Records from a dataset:
=== Section Start ===
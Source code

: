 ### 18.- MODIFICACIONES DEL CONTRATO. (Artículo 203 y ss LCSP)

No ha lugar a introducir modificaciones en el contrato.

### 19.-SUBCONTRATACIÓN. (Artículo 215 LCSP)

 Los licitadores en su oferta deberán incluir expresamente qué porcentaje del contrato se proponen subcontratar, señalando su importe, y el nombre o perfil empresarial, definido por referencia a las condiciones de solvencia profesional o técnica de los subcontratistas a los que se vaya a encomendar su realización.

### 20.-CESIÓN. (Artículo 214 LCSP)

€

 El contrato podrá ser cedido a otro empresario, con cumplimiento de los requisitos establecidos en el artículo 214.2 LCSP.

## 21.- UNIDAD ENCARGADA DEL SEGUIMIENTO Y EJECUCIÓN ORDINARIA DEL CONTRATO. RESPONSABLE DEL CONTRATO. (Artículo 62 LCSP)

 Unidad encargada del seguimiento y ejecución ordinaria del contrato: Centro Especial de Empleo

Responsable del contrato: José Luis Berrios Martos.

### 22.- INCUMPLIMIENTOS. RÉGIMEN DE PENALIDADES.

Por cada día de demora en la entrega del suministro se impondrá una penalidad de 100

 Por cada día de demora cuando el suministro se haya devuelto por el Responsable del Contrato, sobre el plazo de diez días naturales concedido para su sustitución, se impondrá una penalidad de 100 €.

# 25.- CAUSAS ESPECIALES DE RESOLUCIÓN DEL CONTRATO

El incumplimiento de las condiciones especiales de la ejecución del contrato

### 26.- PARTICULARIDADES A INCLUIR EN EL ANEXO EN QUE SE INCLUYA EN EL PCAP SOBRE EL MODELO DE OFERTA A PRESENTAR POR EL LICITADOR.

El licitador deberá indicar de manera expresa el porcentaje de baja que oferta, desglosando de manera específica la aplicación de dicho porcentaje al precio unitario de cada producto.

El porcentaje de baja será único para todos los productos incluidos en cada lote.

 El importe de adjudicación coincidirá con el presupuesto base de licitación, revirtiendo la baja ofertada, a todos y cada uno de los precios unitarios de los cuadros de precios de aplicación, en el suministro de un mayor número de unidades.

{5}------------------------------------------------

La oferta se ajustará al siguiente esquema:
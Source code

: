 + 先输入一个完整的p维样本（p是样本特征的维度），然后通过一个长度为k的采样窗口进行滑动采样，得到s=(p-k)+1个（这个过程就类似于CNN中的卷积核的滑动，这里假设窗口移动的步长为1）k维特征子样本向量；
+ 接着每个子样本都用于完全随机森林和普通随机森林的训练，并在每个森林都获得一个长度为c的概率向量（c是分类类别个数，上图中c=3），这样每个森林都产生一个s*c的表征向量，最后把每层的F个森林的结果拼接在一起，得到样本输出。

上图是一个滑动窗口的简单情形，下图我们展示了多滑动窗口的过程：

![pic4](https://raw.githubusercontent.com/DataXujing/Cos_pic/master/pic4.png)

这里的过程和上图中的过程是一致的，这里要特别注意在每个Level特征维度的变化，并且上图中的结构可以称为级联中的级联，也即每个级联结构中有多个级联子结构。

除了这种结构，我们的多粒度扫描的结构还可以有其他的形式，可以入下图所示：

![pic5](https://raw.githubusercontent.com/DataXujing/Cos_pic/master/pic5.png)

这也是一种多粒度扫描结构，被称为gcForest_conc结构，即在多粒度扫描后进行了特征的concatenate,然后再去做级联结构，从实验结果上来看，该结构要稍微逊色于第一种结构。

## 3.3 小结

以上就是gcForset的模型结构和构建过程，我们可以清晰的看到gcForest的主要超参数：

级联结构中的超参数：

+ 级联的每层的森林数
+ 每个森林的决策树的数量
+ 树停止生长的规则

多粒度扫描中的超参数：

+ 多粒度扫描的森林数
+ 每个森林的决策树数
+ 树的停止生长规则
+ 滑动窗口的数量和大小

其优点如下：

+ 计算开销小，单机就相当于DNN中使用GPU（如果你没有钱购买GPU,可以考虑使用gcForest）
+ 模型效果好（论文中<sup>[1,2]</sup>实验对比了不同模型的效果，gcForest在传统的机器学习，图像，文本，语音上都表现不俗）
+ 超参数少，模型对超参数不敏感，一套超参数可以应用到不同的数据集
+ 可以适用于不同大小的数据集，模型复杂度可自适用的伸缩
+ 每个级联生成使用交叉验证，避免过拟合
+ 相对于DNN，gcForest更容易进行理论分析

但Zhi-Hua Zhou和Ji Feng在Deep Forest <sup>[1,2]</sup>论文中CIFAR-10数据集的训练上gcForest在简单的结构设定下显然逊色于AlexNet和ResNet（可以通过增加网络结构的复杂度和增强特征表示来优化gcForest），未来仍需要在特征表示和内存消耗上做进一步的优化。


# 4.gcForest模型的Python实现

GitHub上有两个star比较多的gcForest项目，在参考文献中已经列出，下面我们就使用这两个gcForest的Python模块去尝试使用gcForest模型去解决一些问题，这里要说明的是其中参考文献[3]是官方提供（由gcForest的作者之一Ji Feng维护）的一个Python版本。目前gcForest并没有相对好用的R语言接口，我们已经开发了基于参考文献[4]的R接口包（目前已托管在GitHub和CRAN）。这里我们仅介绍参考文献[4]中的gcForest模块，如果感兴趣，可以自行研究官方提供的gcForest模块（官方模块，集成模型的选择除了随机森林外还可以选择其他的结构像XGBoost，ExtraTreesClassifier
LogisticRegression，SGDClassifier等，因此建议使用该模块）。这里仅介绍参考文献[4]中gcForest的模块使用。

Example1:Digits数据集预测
=== Section End ===
Goal of the exercise:
Copy down each line in the entries that has the word "baja".

Response area:
El licitador deberá indicar de manera expresa el porcentaje de baja que oferta, desglosando de manera específica la aplicación de dicho porcentaje al precio unitario de cada producto.
El porcentaje de baja será único para todos los productos incluidos en cada lote.
 El importe de adjudicación coincidirá con el presupuesto base de licitación, revirtiendo la baja ofertada, a todos y cada uno de los precios unitarios de los cuadros de precios de aplicación, en el suministro de un mayor número de unidades.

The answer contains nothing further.